Obama paused and wiped a tear from the corner of his left eye. Tears flowed freely down both cheeks.

House Speaker Paul Ryan says no matter what unilateral action President Barack Obama takes on gun control, “his word does not trump the Second Amendment.”

The Wisconsin Republican says in a statement that the president’s steps to expand background checks to cover more firearms are certain to be challenged in the courts. Ryan also is stressing that whatever the president does can be overturned if a Republican is elected president in November.

Ryan said Obama has never respected the right to safe and legal gun ownership that the country has valued since its inception.
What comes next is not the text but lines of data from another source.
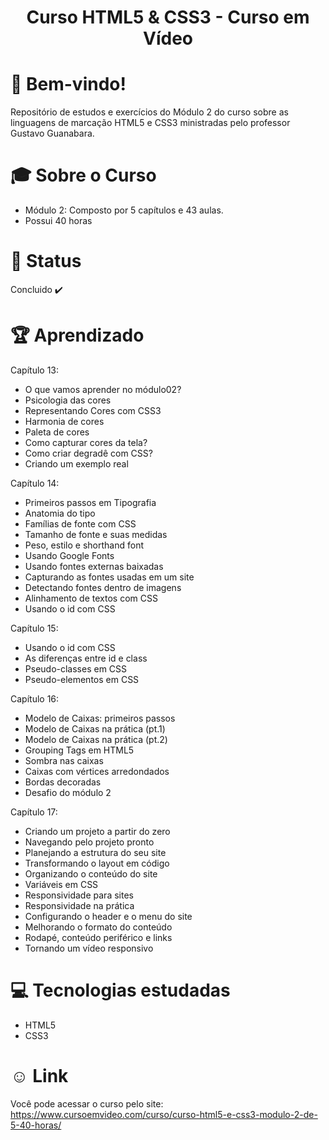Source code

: <div align="center">
<h1>Curso HTML5 & CSS3 - Curso em Vídeo </h1>
</div>

# 👋  Bem-vindo!
Repositório de estudos e exercícios do Módulo 2 do curso sobre as linguagens de marcação HTML5 e CSS3 ministradas pelo professor Gustavo Guanabara.

# &#x1F393; Sobre o Curso
<ul>
<li>Módulo 2: Composto por 5 capítulos e 43 aulas.</li>
<li>Possui 40 horas</li>
</ul>

# &#x1F680; Status
Concluido ✔️


# 🏆 Aprendizado
Capítulo 13:
<uL>
  <li>O que vamos aprender no módulo02?</li>
  <li>Psicologia das cores</li>
  <li>Representando Cores com CSS3</li>
  <li>Harmonia de cores</li>
  <li>Paleta de cores</li>
  <li>Como capturar cores da tela?</li>
  <li>Como criar degradê com CSS?</li>
  <li>Criando um exemplo real</li>
</ul>

Capítulo 14:
<uL>
  <li>Primeiros passos em Tipografia</li>
  <li>Anatomia do tipo</li>
  <li>Famílias de fonte com CSS</li>
  <li>Tamanho de fonte e suas medidas</li>
  <li>Peso, estilo e shorthand font</li>
  <li>Usando Google Fonts</li>
  <li>Usando fontes externas baixadas</li>
  <li>Capturando as fontes usadas em um site</li>
  <li>Detectando fontes dentro de imagens</li>
  <li>Alinhamento de textos com CSS</li>
  <li>Usando o id com CSS</li>
</ul>

Capítulo 15:
<ul>
  <li>Usando o id com CSS</li>
  <li>As diferenças entre id e class</li>
  <li>Pseudo-classes em CSS</li>
  <li>Pseudo-elementos em CSS</li>
</ul>

Capítulo 16:
<uL>
  <li>Modelo de Caixas: primeiros passos</li>
  <li>Modelo de Caixas na prática (pt.1)</li>
  <li>Modelo de Caixas na prática (pt.2)</li>
  <li>Grouping Tags em HTML5</li>
  <li>Sombra nas caixas</li>
  <li>Caixas com vértices arredondados</li>
  <li>Bordas decoradas</li>
  <li>Desafio do módulo 2</li>
</ul>

Capítulo 17:
<uL>
  <li>Criando um projeto a partir do zero</li>
  <li>Navegando pelo projeto pronto</li>
  <li>Planejando a estrutura do seu site</li>
  <li>Transformando o layout em código</li>
  <li>Organizando o conteúdo do site</li>
  <li>Variáveis em CSS</li>
  <li>Responsividade para sites</li>
  <li>Responsividade na prática</li>
  <li>Configurando o header e o menu do site</li>
  <li>Melhorando o formato do conteúdo</li>
  <li>Rodapé, conteúdo periférico e links</li>
  <li>Tornando um vídeo responsivo</li>
</ul>

# &#x1F4BB; Tecnologias estudadas
<ul>
  <li>HTML5</li>
  <li>CSS3</li>
</ul>

# &#X263A; Link
Você pode acessar o curso pelo site: https://www.cursoemvideo.com/curso/curso-html5-e-css3-modulo-2-de-5-40-horas/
He says Obama “knows full well that the law already says that people who make their living selling firearms must be licensed, regardless of venue. Still, rather than focus on criminals and terrorists, he goes after the most law-abiding of citizens.”

Ryan said Obama’s words and actions “amount to a form of intimidation that undermines liberty.”

Obama says that contrary to the claims of some GOP presidential candidates, he’s not plotting to take away everyone’s guns.Speaking in the East Room at the White House, Obama is defending his executive actions to tighten criminal background checks.

The president said Tuesday his actions are consistent with the constitutional right to right to bear arms. The president noted that he taught constitutional law, and added: “I know a little about this.”

Obama says some constraints on freedom are necessary to protect innocent people. He notes that the right to free speech also comes with the limitation that you can’t yell “fire” in a theater.

Obama opened his announcement on new gun actions by remembering former Rep. Gabby Giffords.Giffords was a member of Congress when she was gravely wounded five years ago this week in a shooting at a supermarket in Tucson, Arizona. More than a dozen others also were shot.

Obama later spoke at a memorial service in Tucson for those who didn’t survive. He says that wasn’t the first time he had to talk to the nation following a mass shooting, nor would it be the last.

The president went on to name cities around the country that have mourned the loss of life in other mass shootings. They include Fort Hood, Texas; Aurora, Colorado; Oak Creek, Wisconsin; Newtown, Connecticut and, most recently, San Bernardino, California.

Obama punctuated his list by saying “Too many.” The audience gathered in the White House East Room followed him by softly echoing “too many.”

Former Florida Gov. Jeb Bush says President Barack Obama is acting unlawfully and showing disregard for the Second Amendment with his actions on gun control.

Bush is panning Obama’s set of measures in an op-ed in Iowa’s Cedar Rapids Gazette. He’s comparing the gun actions to Obama’s executive action on immigration and says Obama is flouting the proper constitutional process for lawmaking.

Bush says it’s even more important to defend gun rights because of Islamic State-linked attacks and mass shootings in Paris and California.

Obama is unveiling the new actions at the White House on Tuesday. He’s aiming to expand background checks to cover more firearms by requiring more people to register as federally licensed gun dealers.

Bush and his rivals for the Republican presidential nomination have said they’ll undo Obama’s actions if elected.